Summary Of HUD’s New Draft LEAN Loan Documents, December 21, 2012

On September 7, 2012, the Federal Housing Administration (FHA) published new regulations for the Section 232 Healthcare Facility Insurance Program in the Federal Register. FHA had previously proposed new regulations and loan documents on May 3, 2012. On November 21, 2012, the U.S. Department of Housing and Urban Development (HUD) released revised draft loan documents to match the final regulations released on September 7, 2012. Below are highlights of the new draft loan documents, summarizing how some of the changes will affect borrowers, operators and mortgagees.

Mortgage, Assignment of Leases, Rents and Revenue and Security Agreement

The first noticeable change from the current documents is that HUD has combined the Security Instrument and Owner Security Agreement. The document closely resembles the multifamily mortgage in style and substance, including the exculpation language concerning the key principal identified in the Mortgagor’s Regulatory Agreement. We made a number of comments suggesting that provisions are redundant, inapplicable or problematic (such as including the operator’s license as collateral for the Security Instrument) but anticipate the final version will be substantially similar to this draft.

Note

Unsurprisingly, the Note is very similar to the new multifamily note.

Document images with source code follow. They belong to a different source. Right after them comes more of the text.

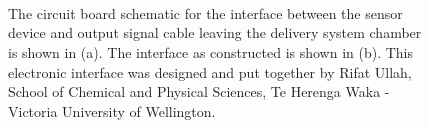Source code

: \documentclass[
  a4paper,
]{scrbook}
\begin{document}
\begin{figure}
\begin{minipage}[t]{0.85\linewidth}
{}

\end{minipage}%
%
\begin{minipage}[t]{0.06\linewidth}

{\centering 

~

}

\end{minipage}%
\newline
\begin{minipage}[t]{0.03\linewidth}

{\centering 


}

\end{minipage}%
%
\begin{minipage}[t]{0.10\linewidth}

{\centering 

~

}

\end{minipage}%
%
\begin{minipage}[t]{0.77\linewidth}

{\centering 


}

\end{minipage}%
%
\begin{minipage}[t]{0.10\linewidth}

{\centering 

~

}

\end{minipage}%

\caption{\label{fig-device-interface}The circuit board schematic for the
interface between the sensor device and output signal cable leaving the
delivery system chamber is shown in (a). The interface as constructed is
shown in (b). This electronic interface was designed and put together by
Rifat Ullah, School of Chemical and Physical Sciences, Te Herenga Waka -
Victoria University of Wellington.}

\end{figure}
\end{document}
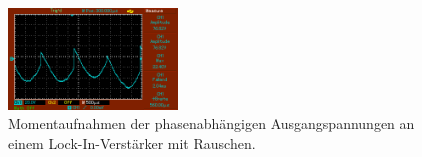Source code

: \begin{figure}
\begin{minipage}{0.5\textwidth}
        \caption{$\phi = \SI{300}{\degree}$.} 
        \label{fig:26}
    \end{minipage}
    \vspace{1cm}
    \vfill
        \centering
        \includegraphics[width=0.4\textwidth]{bilder/360mit.png}
        \caption{$\phi = \SI{360}{\degree}$.} 
        \label{fig:27}
    \caption{Momentaufnahmen der phasenabhängigen Ausgangspannungen an einem Lock-In-Verstärker mit Rauschen.}
\end{figure}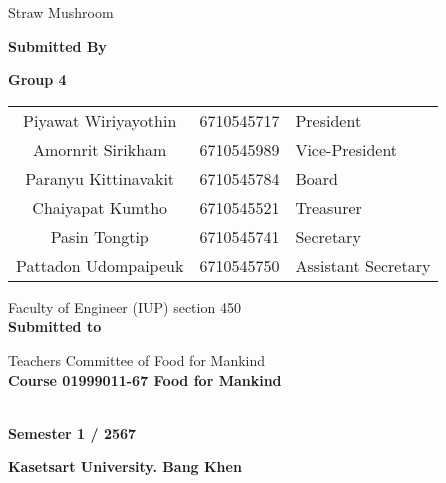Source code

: \documentclass[11pt,a4paper]{report}
\begin{document}
\text{ }
\vspace{1.5cm}
\begin{center}
    {\fontsize{40pt}{40pt}\normalfont\calligra Straw Mushroom}\par
    \vspace{2cm}
    \LARGE \textbf{Submitted By}\par
    \vspace{0.5cm}
    \LARGE \textbf{Group 4}\par
    \vspace{0.5cm}

    \arabicnumbering
    \begin{center}
        \begin{tabular}{c c l}
            Piyawat Wiriyayothin & 6710545717 & President\\
            Amornrit Sirikham & 6710545989 & Vice-President\\
            Paranyu Kittinavakit & 6710545784 & Board\\
            Chaiyapat Kumtho & 6710545521 & Treasurer\\
            Pasin Tongtip & 6710545741 & Secretary\\
            Pattadon Udompaipeuk & 6710545750 & Assistant Secretary
        \end{tabular}
    \end{center}
    \vspace{1cm}
    {\LARGE Faculty of Engineer (IUP) section 450}\\
    \vspace{1cm}
    {\LARGE \textbf{Submitted to}}\par
    \vspace{0.5cm}

    \LARGE{Teachers Committee of Food for Mankind}\\
    \vspace{1cm}
    \LARGE \textbf{Course 01999011-67 Food for Mankind}\par\\
    \LARGE \textbf{Semester 1 / 2567}\par 
    \vspace{0.5cm}
    \LARGE \textbf{Kasetsart University. Bang Khen}
\end{center}
\clearpage



\clearpage


\clearpage

\clearpage

\clearpage

\clearpage

\clearpage

\clearpage

\clearpage

\clearpage

\clearpage
\end{document}
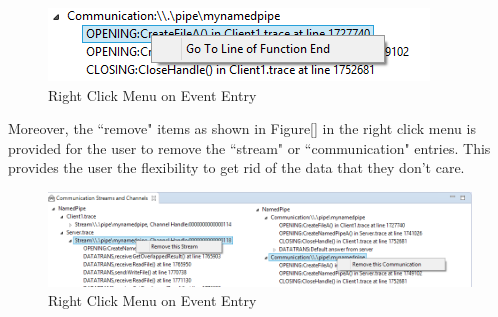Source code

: \begin{figure}[H]
\centerline{\includegraphics[scale=0.7]{Figures/gotoend}}
 \caption{Right Click Menu on Event Entry}
\label{idenview}
\end{figure}

Moreover, the ``remove" items as shown in Figure\ref{} in the right click menu is provided for the user to remove the ``stream" or ``communication" entries. This provides the user the flexibility to get rid of the data that they don't care.

\begin{figure}[H]
\centerline{\includegraphics[scale=0.7]{Figures/remove}}
 \caption{Right Click Menu on Event Entry}
\label{idenview}
\end{figure}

Owner Regulatory Agreement

While the multifamily regulatory agreement serves as the base for this new form, there are a number of noteworthy items that only apply to healthcare facilities, and they should be highlighted. The first item of note is: for borrowers who self-operate their facility, the entity will be required to execute both the Owner and Operator Regulatory Agreements as well as the Operator Security Agreement. This approach seems nonsensical to us, and we have commented accordingly to ORCF. It is also noteworthy that the annual financial reporting required for an owner becomes a quarterly requirement for owner-operators per the terms of the Operator Regulatory Agreement. Another interesting provision that we have asked HUD to explain affects non-profit borrowers; namely, if a non-profit borrower is underwritten at the more conservative numbers required of a for-profit borrower, there are still special distribution constraints that do not apply to for-profit borrowers (See Section 16(e)).

Additional provisions include: (i) owners must obtain written cost estimates for work that costs more than 5 percent of the facility’s Gross Annual Revenue; (ii) owners must notify HUD and their lender within two days of any notices they receive that are G-Level or higher; (iii) a key principal carve-out similar to the multifamily regulatory agreement; and (iv) HUD’s new requirements for any management agreement.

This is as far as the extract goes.